## Task description
Copy out every line of the data where the word "import" is found.
===
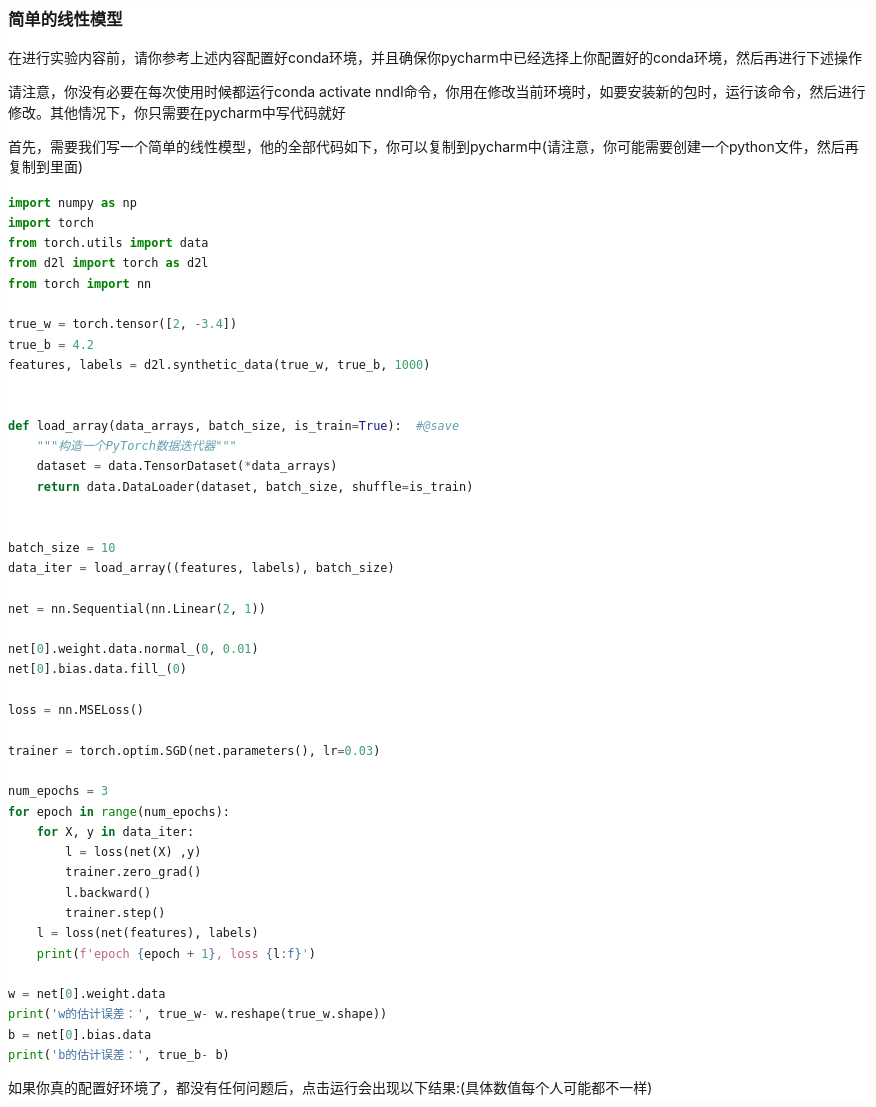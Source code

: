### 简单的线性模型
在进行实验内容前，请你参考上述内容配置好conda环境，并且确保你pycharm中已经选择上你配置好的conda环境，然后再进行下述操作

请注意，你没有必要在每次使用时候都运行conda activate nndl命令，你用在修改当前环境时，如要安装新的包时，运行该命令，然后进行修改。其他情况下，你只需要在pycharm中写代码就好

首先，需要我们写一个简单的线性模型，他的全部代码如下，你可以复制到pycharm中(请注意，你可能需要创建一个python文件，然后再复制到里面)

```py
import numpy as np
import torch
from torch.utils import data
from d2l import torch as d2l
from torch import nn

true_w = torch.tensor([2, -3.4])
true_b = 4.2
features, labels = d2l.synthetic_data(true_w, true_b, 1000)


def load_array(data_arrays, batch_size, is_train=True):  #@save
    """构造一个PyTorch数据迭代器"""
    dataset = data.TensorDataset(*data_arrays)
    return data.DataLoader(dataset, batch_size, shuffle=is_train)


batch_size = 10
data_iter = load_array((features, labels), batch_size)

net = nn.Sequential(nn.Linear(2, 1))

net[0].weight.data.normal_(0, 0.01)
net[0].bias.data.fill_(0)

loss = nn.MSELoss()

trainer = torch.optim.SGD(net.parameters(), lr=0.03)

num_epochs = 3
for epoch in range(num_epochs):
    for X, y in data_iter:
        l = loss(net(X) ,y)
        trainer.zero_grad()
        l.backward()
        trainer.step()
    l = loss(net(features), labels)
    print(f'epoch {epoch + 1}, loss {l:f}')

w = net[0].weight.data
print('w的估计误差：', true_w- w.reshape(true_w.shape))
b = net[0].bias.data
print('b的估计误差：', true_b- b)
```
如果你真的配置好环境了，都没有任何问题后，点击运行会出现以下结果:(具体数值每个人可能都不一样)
===
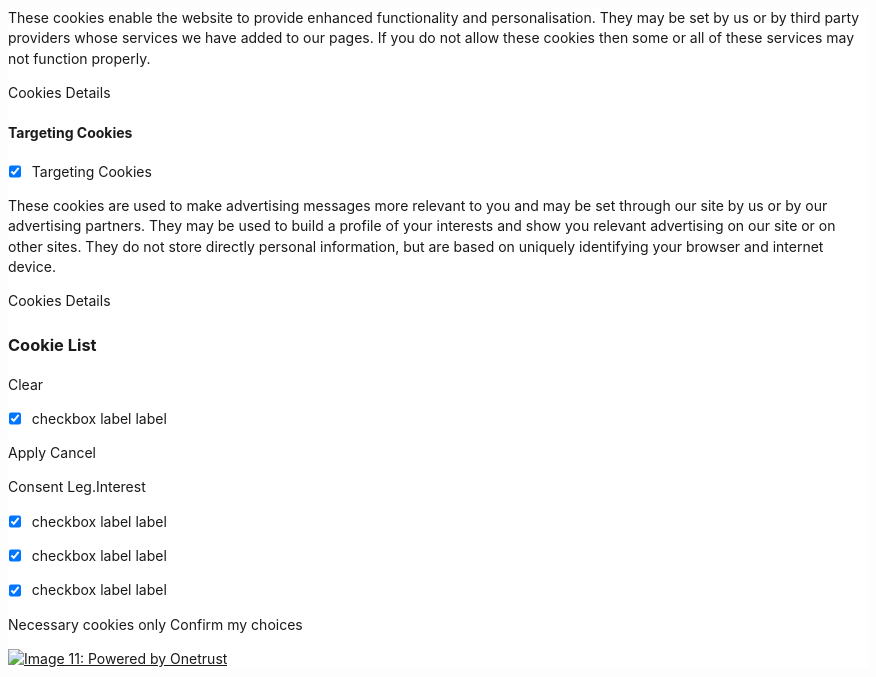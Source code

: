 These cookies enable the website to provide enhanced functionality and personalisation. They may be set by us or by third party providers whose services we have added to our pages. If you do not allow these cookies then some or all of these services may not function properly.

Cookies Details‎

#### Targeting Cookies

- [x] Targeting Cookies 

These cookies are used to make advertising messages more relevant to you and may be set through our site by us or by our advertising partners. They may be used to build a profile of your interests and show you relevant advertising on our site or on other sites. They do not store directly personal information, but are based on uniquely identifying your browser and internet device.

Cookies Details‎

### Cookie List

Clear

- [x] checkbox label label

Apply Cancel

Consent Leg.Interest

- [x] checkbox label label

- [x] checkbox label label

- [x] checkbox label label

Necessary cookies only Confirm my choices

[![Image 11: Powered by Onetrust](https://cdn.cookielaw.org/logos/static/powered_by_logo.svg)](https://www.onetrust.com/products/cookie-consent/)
===
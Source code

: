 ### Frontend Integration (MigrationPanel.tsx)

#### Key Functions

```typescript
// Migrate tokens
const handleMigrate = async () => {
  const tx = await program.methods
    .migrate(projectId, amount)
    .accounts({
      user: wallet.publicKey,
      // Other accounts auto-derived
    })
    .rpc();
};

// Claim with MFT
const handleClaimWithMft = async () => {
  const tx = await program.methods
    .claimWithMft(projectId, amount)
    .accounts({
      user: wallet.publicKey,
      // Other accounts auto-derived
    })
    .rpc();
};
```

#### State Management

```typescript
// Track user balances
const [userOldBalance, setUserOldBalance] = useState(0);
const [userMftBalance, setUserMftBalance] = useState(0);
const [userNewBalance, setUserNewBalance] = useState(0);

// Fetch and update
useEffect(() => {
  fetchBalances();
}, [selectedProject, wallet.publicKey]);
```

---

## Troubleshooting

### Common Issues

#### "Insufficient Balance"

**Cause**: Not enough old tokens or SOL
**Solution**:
===
## Solution for this task
import numpy as np
import torch
from torch.utils import data
from d2l import torch as d2l
from torch import nn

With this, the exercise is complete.